One category of theories that try to explain the symmetries between
particles of the standard model are the composite quark models. Those
state, that quarks consist of some particles unknown so far. This could
explain the symmetries between the different fermions. A common
prediction of those models are excited quark states (q*, q**,
q***\ldots) \autocite{QSTAR_THEORY}. Similar to atoms, that can be
excited by the absorption of a photon and can then decay again under
emission of a photon with an energy corresponding to the excited state,
those excited quark states could decay under the emission of any boson.
Quarks are measured to be smaller than \(10^{-18}\) m.

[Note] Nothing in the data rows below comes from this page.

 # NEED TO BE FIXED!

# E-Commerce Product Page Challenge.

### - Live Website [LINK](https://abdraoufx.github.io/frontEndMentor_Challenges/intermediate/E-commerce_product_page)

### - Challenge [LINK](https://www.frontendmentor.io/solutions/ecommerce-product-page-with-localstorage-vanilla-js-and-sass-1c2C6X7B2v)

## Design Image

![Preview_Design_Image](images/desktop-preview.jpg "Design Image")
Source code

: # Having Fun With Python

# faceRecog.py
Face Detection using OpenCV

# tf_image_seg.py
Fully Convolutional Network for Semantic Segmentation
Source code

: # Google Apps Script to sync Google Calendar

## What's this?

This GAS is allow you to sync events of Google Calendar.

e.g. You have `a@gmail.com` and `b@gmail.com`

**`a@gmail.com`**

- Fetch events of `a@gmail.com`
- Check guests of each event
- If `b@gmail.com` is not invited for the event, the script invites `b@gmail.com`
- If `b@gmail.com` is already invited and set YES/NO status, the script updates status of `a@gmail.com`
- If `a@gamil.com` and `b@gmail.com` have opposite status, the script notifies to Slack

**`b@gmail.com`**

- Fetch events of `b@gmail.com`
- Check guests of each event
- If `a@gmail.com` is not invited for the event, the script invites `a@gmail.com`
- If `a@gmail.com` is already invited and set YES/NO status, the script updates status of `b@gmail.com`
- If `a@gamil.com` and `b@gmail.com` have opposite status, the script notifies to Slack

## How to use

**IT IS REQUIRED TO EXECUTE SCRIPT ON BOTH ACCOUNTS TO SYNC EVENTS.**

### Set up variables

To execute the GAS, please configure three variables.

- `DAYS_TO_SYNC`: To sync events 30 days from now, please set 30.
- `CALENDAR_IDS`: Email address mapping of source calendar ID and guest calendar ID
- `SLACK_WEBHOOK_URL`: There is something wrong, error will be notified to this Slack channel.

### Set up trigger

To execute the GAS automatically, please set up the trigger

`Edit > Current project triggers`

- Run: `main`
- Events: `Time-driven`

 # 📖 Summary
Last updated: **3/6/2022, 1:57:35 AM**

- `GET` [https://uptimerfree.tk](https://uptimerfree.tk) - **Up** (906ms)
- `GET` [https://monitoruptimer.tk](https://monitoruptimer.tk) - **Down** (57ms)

This corresponds
to an energy scale of approximately 1 TeV. Therefore the excited quark
states are expected to be in that energy region. That will cause the
emitted boson to be highly boosted.

\begin{figure}
\centering
\feynmandiagram [large, horizontal=qs to v] {
  a -- qs -- b,
  qs -- [fermion, edge label=\(q*\)] v,
  q1 [particle=\(q\)] -- v -- w [particle=\(W\)],
  q2 [particle=\(q\)] -- w -- q3 [particle=\(q\)],
};
\caption{Feynman diagram showing the decay of a q* particle to a W boson and a quark with the W boson decaying
hadronically.} \label{fig:qsfeynman}
\end{figure}

This thesis will search data collected by the CMS in the years 2016,
2017 and 2018 for the decay of a single excited quark state q* to a
quark and a vector boson . An example of a q* decaying to a quark and a
W boson can be seen in Fig.~\ref{fig:qsfeynman}. As explained in
Sec.~\ref{sec:sm}, the vector boson can then decay either in the
hadronic or leptonic decay channel. This research investigates only the
hadronic channel with two quarks in the final state. Because the boson
is highly boosted, those will be very close together and therefore
appear to the detector as only one jet. This means that the investigated
decay of a q* particle will have two jets in the final state and will
therefore be hard to distinguish from the QCD background described in
Sec.~\ref{sec:qcdbg}.

The choice of only examining the decay of the q* particle to the vector
bosons is motivated by the branching ratios calculated for the decay
\autocite{QSTAR_THEORY}:

\begin{longtable}[]{@{}llll@{}}
\caption{Branching ratios of the decaying q* particle.}\tabularnewline
\toprule
decay mode & br. ratio {[}\%{]} & decay mode & br. ratio
{[}\%{]}\tabularnewline
\midrule
\endfirsthead
\toprule
decay mode & br. ratio {[}\%{]} & decay mode & br. ratio
{[}\%{]}\tabularnewline
\midrule
\endhead
\(U^* \rightarrow ug\) & 83.4 & \(D^* \rightarrow dg\) &
83.4\tabularnewline
\(U^* \rightarrow dW\) & 10.9 & \(D^* \rightarrow uW\) &
10.9\tabularnewline
\(U^* \rightarrow u\gamma\) & 2.2 & \(D^* \rightarrow d\gamma\) &
0.5\tabularnewline
\(U^* \rightarrow uZ\) & 3.5 & \(D^* \rightarrow dZ\) &
5.1\tabularnewline
\bottomrule
\end{longtable}

The decay to the vector bosons have the second highest branching ratio.
The decay to a gluon and a quark is the dominant decay, but virtually
impossible to distinguish from the QCD background described in the next
section. This makes the decay to the vector bosons the most promising
choice.

To reconstruct the mass of the q* particle from an event successfully
recognized to be the decay of such a particle, the dijet invariant mass
has to be calculated. This can be achieved by adding the four momenta of
the two jets in the final state, vectors consisting of the energy and
momentum of a particle, together. From the four momentum it's easy to
derive the mass by solving \(E=\sqrt{p^2 + m^2}\) for m.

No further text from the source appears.